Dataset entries
:::::

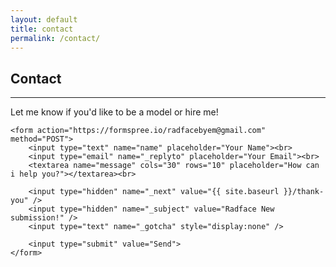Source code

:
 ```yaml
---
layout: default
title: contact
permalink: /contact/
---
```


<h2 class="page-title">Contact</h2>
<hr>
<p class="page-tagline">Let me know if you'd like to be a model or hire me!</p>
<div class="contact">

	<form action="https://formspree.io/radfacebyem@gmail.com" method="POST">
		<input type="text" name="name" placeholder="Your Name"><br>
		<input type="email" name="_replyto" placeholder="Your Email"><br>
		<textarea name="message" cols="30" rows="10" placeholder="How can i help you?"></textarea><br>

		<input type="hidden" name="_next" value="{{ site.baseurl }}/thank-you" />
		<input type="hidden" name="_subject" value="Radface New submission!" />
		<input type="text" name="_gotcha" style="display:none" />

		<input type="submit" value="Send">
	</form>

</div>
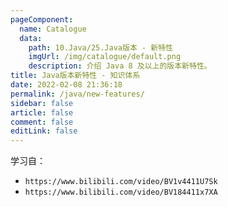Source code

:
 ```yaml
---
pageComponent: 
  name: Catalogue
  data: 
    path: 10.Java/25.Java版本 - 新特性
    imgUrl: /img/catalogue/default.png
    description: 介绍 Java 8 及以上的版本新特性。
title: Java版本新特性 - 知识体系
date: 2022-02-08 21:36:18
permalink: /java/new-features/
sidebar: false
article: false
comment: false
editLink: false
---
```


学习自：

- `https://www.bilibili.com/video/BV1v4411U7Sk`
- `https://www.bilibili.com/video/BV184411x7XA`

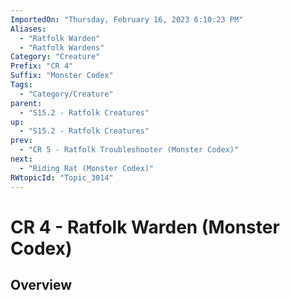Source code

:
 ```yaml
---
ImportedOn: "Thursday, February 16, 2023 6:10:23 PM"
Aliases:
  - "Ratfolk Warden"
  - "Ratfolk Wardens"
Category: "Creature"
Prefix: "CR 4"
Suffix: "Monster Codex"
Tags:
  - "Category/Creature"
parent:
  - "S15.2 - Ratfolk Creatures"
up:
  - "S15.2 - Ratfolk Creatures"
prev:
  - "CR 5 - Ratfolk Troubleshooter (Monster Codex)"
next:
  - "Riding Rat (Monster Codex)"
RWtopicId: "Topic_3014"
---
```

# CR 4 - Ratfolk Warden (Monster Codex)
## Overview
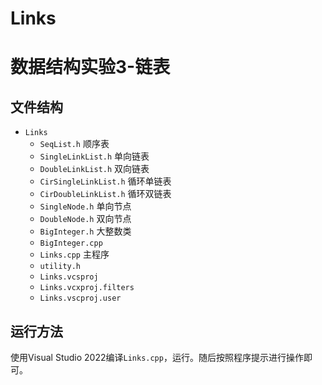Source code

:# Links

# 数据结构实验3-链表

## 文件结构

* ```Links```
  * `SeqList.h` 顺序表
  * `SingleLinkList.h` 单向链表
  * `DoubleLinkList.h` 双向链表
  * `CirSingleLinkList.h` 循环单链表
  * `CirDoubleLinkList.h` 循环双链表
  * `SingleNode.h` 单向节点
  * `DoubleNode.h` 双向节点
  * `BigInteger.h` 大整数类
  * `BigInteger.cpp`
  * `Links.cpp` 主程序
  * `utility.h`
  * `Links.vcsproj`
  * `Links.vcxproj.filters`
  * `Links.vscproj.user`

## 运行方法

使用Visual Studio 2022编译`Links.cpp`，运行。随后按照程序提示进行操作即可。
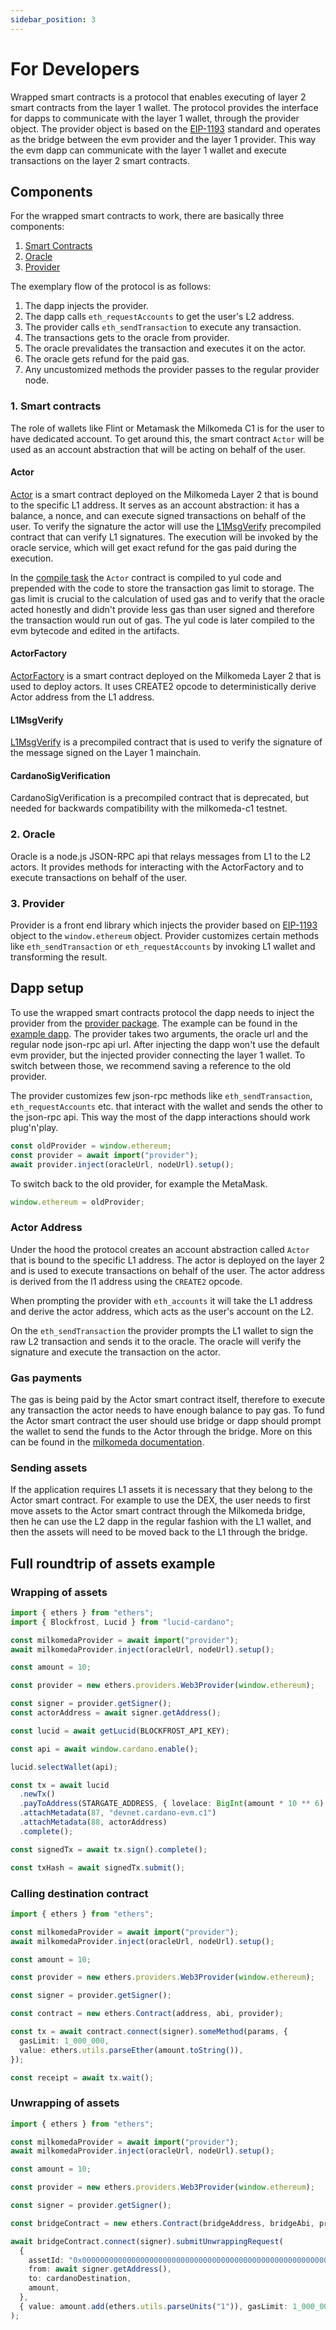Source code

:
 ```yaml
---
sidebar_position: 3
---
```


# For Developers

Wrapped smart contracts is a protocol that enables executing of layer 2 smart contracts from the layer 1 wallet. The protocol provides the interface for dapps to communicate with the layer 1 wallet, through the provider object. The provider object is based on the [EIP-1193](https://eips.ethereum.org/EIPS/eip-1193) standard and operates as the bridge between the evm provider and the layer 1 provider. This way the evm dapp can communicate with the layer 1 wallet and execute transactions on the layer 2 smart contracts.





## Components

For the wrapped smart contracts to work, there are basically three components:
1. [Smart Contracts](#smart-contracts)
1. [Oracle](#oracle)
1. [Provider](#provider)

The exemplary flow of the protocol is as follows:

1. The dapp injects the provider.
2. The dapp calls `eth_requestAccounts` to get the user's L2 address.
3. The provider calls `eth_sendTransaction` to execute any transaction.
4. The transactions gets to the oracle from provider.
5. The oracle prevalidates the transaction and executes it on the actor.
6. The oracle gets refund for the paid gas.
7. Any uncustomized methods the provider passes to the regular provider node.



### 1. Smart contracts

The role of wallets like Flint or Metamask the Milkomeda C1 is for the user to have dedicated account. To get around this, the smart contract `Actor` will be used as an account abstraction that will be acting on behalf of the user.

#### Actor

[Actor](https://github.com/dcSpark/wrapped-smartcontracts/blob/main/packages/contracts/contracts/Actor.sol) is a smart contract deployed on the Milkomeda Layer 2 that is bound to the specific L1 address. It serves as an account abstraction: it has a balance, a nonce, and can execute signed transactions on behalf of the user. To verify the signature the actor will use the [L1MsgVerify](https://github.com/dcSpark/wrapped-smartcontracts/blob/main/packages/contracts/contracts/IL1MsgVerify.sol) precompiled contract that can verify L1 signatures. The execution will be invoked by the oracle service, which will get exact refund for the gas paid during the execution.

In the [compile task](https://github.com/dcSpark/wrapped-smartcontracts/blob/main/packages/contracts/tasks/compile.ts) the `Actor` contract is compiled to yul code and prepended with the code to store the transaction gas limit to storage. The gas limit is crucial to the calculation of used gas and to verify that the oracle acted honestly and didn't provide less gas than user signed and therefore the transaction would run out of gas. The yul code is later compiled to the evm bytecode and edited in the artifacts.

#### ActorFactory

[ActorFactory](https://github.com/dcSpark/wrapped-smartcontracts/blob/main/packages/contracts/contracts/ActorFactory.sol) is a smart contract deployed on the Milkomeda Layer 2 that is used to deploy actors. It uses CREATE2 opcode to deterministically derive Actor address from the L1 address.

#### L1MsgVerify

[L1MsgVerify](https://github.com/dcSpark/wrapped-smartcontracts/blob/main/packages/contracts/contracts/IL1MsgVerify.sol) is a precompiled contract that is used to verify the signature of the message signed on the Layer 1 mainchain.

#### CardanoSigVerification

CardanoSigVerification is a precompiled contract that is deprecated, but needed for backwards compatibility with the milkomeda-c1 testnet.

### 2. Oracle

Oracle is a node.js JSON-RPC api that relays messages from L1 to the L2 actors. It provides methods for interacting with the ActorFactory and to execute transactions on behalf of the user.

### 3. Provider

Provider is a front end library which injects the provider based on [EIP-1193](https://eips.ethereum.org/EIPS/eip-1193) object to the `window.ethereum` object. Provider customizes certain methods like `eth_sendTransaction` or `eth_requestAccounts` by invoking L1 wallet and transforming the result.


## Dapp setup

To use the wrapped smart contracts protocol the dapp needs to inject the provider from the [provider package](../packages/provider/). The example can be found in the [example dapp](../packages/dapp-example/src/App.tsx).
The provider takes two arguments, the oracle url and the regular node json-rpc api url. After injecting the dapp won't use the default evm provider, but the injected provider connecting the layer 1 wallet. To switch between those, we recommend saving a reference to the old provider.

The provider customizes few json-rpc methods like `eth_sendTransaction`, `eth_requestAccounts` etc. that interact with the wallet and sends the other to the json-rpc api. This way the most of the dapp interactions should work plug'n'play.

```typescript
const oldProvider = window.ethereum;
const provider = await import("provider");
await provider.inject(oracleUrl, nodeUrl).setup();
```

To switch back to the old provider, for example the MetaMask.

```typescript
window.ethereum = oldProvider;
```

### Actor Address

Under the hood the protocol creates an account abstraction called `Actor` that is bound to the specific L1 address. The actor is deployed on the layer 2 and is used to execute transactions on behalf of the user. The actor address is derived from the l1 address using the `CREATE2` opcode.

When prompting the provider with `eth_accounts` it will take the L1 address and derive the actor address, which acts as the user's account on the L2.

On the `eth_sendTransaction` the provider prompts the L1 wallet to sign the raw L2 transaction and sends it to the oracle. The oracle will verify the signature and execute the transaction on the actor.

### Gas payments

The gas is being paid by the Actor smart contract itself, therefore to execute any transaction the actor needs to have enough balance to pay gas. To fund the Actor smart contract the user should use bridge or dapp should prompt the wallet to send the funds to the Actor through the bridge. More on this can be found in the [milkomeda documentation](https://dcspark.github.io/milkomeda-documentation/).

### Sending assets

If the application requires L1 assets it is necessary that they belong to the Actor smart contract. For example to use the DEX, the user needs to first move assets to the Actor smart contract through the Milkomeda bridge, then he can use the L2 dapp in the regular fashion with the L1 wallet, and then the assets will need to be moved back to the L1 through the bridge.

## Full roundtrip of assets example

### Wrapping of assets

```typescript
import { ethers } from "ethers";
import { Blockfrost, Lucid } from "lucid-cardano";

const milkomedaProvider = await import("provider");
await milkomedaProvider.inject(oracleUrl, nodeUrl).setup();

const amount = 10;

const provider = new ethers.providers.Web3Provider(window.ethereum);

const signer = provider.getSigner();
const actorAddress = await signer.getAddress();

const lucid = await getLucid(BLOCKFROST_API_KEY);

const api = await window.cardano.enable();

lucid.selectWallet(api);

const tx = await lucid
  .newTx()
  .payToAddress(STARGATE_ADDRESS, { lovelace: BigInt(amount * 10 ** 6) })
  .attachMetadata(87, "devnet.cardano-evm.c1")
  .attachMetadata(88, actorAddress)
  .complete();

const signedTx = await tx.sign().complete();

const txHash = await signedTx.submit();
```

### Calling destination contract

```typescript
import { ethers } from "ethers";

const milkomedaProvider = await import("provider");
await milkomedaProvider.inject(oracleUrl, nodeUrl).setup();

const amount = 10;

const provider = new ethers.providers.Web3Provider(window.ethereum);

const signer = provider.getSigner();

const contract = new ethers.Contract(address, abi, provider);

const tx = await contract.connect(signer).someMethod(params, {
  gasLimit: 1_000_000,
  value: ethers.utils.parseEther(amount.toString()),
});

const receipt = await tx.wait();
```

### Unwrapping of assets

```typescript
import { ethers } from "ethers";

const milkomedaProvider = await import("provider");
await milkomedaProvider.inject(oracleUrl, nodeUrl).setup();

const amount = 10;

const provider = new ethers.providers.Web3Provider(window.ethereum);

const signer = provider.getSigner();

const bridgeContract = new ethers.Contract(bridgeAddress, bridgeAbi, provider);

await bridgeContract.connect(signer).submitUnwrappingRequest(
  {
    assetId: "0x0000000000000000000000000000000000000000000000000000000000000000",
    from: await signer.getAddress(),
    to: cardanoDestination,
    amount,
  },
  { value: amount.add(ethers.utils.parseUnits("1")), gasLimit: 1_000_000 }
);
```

:::::

Your answer must be a copy of every line in the data above that holds the string "false".

[YOUR SOLUTION]
sidebar: false
article: false
comment: false
editLink: false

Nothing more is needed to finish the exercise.